Читаем Заброшенный полигон полностью

— И я закричу... Господи, ножки-то какие тепленькие...

— Тихо, Димочку разбудишь, черт лохматый...

— Димочка у нас спит, хороший мальчик Димочка, крепко спит... А мы не спим, да? Мы не хотим спать...

— Колька! Какой ты все-таки...

— Я — хороший...

— Не знаю...

— Докажу... Хочешь?

— Ой, Коленька...


2


В девять ноль-ноль Николай крутил диск телефона, звонил Дмитрию Ники­форовичу, Анькиному деду, которого в семье нежно называли «дедулей». Летом он жил в основном на даче, в дачном поселке академии. В последние годы зани­мался диффузией межзвездных плазменных «облаков». Писал статьи, книги, а лабораторией руководил, как он выражался, дистанционно: с важными делами приезжали к нему на дачу, мелкие вопросы решал по телефону. Вставал рано, в половине шестого, пил чай, до половины девятого сидел в своем кабинете, рабо­тал, а к девяти, к первому завтраку уже был свободен, мог вести переговоры и принимать гостей. После обеда снова исчезал «на верхотуре».

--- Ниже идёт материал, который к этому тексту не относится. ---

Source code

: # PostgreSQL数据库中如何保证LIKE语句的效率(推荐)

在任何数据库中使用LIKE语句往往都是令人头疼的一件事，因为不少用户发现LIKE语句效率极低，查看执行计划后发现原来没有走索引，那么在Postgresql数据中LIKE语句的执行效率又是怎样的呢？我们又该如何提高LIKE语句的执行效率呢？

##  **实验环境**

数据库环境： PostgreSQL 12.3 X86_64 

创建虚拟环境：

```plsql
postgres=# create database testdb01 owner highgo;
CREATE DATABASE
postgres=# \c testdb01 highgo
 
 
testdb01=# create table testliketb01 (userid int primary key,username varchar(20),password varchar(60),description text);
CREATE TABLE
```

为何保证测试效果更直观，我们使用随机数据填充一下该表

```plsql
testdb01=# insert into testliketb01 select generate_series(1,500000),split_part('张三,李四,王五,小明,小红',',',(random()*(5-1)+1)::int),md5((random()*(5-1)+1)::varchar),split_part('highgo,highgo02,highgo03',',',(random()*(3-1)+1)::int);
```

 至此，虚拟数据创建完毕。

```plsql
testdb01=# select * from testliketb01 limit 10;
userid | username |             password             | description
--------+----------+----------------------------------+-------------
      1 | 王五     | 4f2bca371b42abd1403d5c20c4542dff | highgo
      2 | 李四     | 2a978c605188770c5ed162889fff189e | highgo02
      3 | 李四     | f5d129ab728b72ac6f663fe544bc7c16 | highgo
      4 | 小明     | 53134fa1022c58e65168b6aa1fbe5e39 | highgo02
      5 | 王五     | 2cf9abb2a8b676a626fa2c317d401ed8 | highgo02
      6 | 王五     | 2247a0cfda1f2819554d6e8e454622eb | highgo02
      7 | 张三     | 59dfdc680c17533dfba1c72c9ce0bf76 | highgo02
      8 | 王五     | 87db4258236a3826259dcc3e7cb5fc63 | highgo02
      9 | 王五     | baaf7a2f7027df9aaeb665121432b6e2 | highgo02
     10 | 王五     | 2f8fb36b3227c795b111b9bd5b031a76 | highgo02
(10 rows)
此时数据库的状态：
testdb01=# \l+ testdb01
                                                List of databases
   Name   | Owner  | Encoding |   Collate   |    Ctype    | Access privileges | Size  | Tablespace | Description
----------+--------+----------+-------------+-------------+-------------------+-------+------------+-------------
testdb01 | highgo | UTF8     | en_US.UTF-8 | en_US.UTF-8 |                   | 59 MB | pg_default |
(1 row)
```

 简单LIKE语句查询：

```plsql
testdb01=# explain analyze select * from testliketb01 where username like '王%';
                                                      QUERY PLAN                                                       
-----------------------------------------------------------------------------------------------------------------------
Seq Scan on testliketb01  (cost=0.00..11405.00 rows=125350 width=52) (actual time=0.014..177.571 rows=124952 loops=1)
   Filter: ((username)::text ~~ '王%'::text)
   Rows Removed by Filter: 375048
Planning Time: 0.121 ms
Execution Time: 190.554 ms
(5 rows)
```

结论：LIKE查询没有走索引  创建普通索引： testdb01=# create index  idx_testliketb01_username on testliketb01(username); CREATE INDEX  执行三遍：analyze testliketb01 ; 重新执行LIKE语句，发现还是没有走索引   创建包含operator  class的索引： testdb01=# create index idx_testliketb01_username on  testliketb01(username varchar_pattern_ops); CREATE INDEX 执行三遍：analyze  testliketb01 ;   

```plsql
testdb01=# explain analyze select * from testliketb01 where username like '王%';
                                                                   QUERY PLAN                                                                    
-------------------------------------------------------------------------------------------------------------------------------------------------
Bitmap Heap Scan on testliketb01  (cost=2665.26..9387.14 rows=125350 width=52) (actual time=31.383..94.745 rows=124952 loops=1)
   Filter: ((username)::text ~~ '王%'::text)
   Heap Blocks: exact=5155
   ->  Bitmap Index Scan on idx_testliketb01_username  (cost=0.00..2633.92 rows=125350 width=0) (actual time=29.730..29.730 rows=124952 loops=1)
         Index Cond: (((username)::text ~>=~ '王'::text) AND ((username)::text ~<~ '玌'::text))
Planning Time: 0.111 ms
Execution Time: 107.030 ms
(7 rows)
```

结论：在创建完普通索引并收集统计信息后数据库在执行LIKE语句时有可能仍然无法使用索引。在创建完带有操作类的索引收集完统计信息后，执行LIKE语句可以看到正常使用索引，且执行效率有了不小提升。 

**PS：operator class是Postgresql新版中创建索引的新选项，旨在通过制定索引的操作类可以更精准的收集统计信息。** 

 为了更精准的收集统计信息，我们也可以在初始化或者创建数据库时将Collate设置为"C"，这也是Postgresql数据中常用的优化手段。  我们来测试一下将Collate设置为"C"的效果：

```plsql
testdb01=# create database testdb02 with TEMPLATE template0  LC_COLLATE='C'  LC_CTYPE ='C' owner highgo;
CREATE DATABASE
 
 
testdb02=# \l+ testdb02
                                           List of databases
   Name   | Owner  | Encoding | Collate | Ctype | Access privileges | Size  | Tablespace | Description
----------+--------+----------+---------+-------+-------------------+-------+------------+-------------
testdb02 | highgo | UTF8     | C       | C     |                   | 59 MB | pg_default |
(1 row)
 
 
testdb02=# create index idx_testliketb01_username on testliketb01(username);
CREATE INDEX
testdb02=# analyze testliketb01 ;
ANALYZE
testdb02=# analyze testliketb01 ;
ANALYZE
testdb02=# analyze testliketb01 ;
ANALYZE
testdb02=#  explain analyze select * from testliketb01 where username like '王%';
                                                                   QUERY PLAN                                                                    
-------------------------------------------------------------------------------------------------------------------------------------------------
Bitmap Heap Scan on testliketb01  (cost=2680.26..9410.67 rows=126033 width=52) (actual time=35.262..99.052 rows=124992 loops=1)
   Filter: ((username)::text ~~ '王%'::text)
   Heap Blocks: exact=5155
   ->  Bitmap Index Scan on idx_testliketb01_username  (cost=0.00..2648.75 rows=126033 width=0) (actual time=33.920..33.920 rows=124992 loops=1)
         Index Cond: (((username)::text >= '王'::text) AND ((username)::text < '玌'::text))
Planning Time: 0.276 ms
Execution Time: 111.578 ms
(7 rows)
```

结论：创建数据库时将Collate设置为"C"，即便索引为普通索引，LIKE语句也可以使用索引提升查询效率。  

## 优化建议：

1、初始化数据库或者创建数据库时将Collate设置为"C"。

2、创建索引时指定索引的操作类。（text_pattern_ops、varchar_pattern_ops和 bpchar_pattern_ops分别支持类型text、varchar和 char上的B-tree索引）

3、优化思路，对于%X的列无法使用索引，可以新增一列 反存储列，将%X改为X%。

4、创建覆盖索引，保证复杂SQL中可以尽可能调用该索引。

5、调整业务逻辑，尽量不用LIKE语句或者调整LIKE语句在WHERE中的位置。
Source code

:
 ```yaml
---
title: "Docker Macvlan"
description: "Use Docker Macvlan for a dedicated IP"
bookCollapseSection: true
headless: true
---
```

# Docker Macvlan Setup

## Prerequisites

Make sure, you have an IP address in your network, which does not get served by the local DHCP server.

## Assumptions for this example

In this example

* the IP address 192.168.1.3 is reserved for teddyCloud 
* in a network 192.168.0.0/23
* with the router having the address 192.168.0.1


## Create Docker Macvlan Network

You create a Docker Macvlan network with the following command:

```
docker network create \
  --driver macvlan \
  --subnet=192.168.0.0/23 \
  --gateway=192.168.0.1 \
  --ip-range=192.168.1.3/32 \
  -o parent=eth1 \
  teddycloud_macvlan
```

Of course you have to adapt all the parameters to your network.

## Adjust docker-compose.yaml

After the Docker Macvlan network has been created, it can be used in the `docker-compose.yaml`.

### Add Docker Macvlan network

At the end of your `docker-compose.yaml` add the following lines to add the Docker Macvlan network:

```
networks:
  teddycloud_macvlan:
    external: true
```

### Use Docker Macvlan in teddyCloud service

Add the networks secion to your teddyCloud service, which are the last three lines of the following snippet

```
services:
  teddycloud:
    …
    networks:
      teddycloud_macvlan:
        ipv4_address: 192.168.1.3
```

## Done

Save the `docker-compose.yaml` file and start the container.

Телефон на даче оказался занятым, и Николай упрямо набирал и набирал, не обращая внимания на Анькины гримасы — она приплясывала рядом, пережива­ла, готовая вмешаться, если Кольку начнет заносить. Наконец соединилось, и Николай услышал голос дедули:

— Алле! Я вас слушаю.

— Дмитрий Никифорович, доброе утро! Говорит Николай, ваш молодой коллега.

— Не понял, коллега, кто говорит? — переспросил дедуля вибрирующим голосом.

— Ни-ко-лай, Анин муж.

— Ах, Коля! — обрадовался старик.— Здравствуй, Колечка, здравствуй, коллега! А мне показалось, что из Москвы, разыгрывают. Ну как дела? Как там мой тезка?

— Тезка еще дрыхнет, но вчера хныкал, просился к дедуле.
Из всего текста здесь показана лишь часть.